[Stored data]
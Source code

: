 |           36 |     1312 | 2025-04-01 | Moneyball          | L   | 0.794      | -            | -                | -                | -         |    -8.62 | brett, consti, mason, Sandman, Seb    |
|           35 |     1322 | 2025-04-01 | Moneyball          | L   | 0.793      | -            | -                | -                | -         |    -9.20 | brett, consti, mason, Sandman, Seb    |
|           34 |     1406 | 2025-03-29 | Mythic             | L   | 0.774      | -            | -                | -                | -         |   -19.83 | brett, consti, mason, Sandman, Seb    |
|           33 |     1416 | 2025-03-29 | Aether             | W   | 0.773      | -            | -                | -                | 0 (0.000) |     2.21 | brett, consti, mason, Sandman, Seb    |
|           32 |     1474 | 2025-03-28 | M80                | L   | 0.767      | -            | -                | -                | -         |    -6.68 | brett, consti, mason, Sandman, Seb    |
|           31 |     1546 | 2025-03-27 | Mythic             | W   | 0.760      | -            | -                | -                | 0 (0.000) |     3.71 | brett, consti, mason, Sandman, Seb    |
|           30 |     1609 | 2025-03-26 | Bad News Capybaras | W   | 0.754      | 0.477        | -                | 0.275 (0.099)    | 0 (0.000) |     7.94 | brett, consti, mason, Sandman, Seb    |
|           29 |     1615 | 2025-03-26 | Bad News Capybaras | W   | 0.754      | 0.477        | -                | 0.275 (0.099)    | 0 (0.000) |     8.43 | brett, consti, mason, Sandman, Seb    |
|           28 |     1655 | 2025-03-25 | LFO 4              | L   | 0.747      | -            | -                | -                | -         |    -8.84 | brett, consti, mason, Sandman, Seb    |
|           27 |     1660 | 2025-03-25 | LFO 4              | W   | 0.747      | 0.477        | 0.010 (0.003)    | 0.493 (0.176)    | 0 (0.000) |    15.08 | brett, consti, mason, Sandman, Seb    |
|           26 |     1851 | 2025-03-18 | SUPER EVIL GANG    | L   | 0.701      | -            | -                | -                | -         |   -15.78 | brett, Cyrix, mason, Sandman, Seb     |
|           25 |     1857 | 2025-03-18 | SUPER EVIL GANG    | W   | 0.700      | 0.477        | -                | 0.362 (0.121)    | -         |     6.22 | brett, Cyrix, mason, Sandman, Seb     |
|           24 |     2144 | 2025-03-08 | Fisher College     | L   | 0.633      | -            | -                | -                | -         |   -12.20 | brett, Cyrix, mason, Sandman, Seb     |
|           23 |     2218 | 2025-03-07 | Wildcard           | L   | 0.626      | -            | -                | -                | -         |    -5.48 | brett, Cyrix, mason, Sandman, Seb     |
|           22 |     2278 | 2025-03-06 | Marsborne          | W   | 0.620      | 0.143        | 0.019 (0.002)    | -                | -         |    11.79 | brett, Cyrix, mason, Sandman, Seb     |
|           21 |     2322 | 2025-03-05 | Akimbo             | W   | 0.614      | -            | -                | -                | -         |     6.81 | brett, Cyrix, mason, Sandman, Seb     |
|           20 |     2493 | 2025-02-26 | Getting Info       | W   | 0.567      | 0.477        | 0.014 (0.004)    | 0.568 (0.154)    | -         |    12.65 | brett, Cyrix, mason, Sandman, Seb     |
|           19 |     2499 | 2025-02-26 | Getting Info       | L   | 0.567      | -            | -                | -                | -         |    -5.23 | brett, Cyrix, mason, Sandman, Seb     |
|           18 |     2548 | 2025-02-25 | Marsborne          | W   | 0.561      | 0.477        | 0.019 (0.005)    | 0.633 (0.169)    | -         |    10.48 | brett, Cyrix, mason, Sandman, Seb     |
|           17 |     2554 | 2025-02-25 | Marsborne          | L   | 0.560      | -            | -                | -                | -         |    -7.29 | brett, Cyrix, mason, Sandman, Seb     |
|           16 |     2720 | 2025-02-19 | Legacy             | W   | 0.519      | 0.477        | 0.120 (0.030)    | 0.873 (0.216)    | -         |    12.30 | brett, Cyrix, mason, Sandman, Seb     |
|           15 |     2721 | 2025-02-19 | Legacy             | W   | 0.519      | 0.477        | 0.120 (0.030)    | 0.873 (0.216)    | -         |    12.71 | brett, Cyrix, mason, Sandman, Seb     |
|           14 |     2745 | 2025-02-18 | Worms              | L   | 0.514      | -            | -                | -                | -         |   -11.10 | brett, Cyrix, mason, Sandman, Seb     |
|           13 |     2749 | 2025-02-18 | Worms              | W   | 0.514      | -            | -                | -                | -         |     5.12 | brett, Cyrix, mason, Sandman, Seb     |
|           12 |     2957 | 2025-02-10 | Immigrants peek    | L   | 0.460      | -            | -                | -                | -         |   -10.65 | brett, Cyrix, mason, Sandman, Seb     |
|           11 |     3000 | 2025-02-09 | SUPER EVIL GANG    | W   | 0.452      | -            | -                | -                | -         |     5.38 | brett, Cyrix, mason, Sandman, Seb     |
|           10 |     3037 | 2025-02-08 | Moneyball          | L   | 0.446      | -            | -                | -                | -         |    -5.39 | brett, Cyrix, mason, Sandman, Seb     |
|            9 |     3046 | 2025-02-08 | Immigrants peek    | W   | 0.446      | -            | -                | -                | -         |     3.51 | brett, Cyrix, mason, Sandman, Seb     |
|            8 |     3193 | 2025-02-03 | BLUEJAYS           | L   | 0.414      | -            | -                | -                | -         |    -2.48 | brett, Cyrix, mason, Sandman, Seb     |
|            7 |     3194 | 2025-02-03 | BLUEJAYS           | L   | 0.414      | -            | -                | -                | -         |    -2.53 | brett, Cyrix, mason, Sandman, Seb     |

§ **Task requirements**
From the records above, reproduce exactly the lines from the one with "1615 | 2025-03-26" to the one with "2499 | 2025-02-26", both included, and no others.

§ **Result of this exercise**
|           29 |     1615 | 2025-03-26 | Bad News Capybaras | W   | 0.754      | 0.477        | -                | 0.275 (0.099)    | 0 (0.000) |     8.43 | brett, consti, mason, Sandman, Seb    |
|           28 |     1655 | 2025-03-25 | LFO 4              | L   | 0.747      | -            | -                | -                | -         |    -8.84 | brett, consti, mason, Sandman, Seb    |
|           27 |     1660 | 2025-03-25 | LFO 4              | W   | 0.747      | 0.477        | 0.010 (0.003)    | 0.493 (0.176)    | 0 (0.000) |    15.08 | brett, consti, mason, Sandman, Seb    |
|           26 |     1851 | 2025-03-18 | SUPER EVIL GANG    | L   | 0.701      | -            | -                | -                | -         |   -15.78 | brett, Cyrix, mason, Sandman, Seb     |
|           25 |     1857 | 2025-03-18 | SUPER EVIL GANG    | W   | 0.700      | 0.477        | -                | 0.362 (0.121)    | -         |     6.22 | brett, Cyrix, mason, Sandman, Seb     |
|           24 |     2144 | 2025-03-08 | Fisher College     | L   | 0.633      | -            | -                | -                | -         |   -12.20 | brett, Cyrix, mason, Sandman, Seb     |
|           23 |     2218 | 2025-03-07 | Wildcard           | L   | 0.626      | -            | -                | -                | -         |    -5.48 | brett, Cyrix, mason, Sandman, Seb     |
|           22 |     2278 | 2025-03-06 | Marsborne          | W   | 0.620      | 0.143        | 0.019 (0.002)    | -                | -         |    11.79 | brett, Cyrix, mason, Sandman, Seb     |
|           21 |     2322 | 2025-03-05 | Akimbo             | W   | 0.614      | -            | -                | -                | -         |     6.81 | brett, Cyrix, mason, Sandman, Seb     |
|           20 |     2493 | 2025-02-26 | Getting Info       | W   | 0.567      | 0.477        | 0.014 (0.004)    | 0.568 (0.154)    | -         |    12.65 | brett, Cyrix, mason, Sandman, Seb     |
|           19 |     2499 | 2025-02-26 | Getting Info       | L   | 0.567      | -            | -                | -                | -         |    -5.23 | brett, Cyrix, mason, Sandman, Seb     |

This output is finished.